Using this information, it can be shown that $T$, the time between events following a Poisson process, follows an exponential distribution with mean $\dfrac{1}{\lambda}$, or $$f_{Y}(y) = \lambda e^{-\lambda y}\text{, } y > 0\text{.}$$ Proof. Let us find the distribution of $T$ via the method of cumulative distribution functions.
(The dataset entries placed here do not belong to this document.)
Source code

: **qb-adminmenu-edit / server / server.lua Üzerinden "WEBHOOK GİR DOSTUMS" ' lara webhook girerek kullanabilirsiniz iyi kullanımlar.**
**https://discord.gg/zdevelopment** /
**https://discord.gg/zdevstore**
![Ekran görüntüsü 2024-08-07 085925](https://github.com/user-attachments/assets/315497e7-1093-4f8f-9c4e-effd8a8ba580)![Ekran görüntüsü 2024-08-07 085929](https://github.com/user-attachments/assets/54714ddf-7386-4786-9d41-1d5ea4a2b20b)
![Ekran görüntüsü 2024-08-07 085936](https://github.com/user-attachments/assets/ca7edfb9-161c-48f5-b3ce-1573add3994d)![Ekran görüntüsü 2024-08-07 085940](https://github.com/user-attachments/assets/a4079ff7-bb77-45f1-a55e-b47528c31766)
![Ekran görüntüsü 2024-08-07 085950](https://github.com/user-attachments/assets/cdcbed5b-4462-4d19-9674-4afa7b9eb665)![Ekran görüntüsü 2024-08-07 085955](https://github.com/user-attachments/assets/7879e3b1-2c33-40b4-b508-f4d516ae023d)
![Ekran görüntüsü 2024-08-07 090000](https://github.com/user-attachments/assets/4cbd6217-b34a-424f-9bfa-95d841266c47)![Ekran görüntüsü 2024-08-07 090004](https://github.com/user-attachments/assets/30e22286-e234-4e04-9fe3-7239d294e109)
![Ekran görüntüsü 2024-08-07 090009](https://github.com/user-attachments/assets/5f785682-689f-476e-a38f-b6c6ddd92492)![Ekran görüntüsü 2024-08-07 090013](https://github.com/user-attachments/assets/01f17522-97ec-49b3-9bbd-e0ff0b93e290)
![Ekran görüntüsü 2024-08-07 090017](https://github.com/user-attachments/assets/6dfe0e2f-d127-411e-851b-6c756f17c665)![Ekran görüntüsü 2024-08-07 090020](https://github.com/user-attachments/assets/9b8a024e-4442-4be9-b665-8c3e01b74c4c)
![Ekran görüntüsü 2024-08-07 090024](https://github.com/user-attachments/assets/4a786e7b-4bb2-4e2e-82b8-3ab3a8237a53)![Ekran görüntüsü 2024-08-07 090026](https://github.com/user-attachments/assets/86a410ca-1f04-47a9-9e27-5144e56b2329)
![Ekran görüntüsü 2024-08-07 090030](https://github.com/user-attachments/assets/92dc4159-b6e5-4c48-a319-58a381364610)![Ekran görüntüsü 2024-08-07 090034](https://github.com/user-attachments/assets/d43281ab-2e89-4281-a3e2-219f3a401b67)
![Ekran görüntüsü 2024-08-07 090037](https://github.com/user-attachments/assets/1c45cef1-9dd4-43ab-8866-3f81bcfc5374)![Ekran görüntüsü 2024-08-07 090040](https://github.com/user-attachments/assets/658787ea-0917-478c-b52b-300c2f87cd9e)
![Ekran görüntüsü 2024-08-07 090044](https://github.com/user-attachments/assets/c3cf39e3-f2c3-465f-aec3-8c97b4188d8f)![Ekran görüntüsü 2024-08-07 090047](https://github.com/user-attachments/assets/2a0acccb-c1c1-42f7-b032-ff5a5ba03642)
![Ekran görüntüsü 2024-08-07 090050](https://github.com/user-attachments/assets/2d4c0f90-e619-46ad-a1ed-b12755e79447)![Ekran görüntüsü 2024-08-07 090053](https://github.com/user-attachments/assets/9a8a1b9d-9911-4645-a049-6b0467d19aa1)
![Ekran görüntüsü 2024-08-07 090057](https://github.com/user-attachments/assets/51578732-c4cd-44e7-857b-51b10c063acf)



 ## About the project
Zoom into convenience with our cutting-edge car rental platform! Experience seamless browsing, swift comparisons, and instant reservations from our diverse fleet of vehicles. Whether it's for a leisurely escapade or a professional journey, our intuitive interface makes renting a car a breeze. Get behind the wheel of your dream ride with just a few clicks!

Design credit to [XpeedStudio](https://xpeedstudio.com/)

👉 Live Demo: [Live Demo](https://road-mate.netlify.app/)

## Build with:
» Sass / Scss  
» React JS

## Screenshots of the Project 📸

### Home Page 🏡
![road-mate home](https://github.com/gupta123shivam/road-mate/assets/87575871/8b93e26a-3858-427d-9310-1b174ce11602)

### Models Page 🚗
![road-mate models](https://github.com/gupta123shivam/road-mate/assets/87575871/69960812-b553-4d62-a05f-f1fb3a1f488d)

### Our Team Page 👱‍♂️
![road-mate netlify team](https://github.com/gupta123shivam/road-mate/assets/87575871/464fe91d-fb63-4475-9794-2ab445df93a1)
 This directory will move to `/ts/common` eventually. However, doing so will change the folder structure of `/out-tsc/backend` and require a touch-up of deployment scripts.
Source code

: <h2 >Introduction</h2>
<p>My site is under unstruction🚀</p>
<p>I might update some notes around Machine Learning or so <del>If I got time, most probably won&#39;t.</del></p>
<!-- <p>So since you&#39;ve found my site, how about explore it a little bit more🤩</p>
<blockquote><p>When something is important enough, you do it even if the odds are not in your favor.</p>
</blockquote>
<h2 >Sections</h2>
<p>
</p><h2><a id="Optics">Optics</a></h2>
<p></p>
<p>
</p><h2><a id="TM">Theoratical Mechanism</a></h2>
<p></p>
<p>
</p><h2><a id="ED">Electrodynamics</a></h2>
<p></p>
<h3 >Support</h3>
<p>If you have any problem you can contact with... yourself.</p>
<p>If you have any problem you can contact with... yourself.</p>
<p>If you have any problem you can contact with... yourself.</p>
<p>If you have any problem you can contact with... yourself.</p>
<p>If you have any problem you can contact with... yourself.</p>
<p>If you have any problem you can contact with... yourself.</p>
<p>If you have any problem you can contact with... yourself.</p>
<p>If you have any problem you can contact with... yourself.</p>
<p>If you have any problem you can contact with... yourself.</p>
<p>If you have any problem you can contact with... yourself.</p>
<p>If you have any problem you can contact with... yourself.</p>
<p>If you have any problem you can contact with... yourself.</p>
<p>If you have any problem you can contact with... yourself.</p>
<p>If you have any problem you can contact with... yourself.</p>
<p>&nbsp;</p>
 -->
Suppose $T$ is the time between Poisson process events occurring at times $t_1 < t_2$. If $T > t_2 - t_1$, then no events will have occurred in the time interval $[t_1, t_2)$. Thus we have $N(t_2) - N(t_1) = 0$. Hence $$F_{T}(t_2 - t_1) = \mathbb{P}\{T \leq t_2 - t_1\} = 1 - \mathbb{P}\{T > t_2 - t_1\} = 1 - \mathbb{P}\{N(t_2) - N(t_1) = 0\}\text{.}$$ Because there is a $t > 0$ such that $t_2 = t_1 + t$, it follows that $N(t_2) - N(t_1) = N(t_1 + t) - N(t_1)$ follows a Poisson distribution with mean $\lambda t$. Hence $$\mathbb{P}\{N(t_2) - N(t_1) = 0\} = \dfrac{e^{-\lambda t}(\lambda t)^{0}}{0!} = e^{-\lambda t}$$ and notice, using this substitution, we have $t = t_2 - t_1$ so that $$F_{T}(t) = 1 - e^{-\lambda t}\text{, } t> 0$$ which is, indeed, the cumulative distribution function of an exponential distribution, showing that $T$ follows an exponential distribution with mean $\dfrac{1}{\lambda}$. $\square$

[I am new to this topic - so someone please correct me if I'm wrong anywhere.]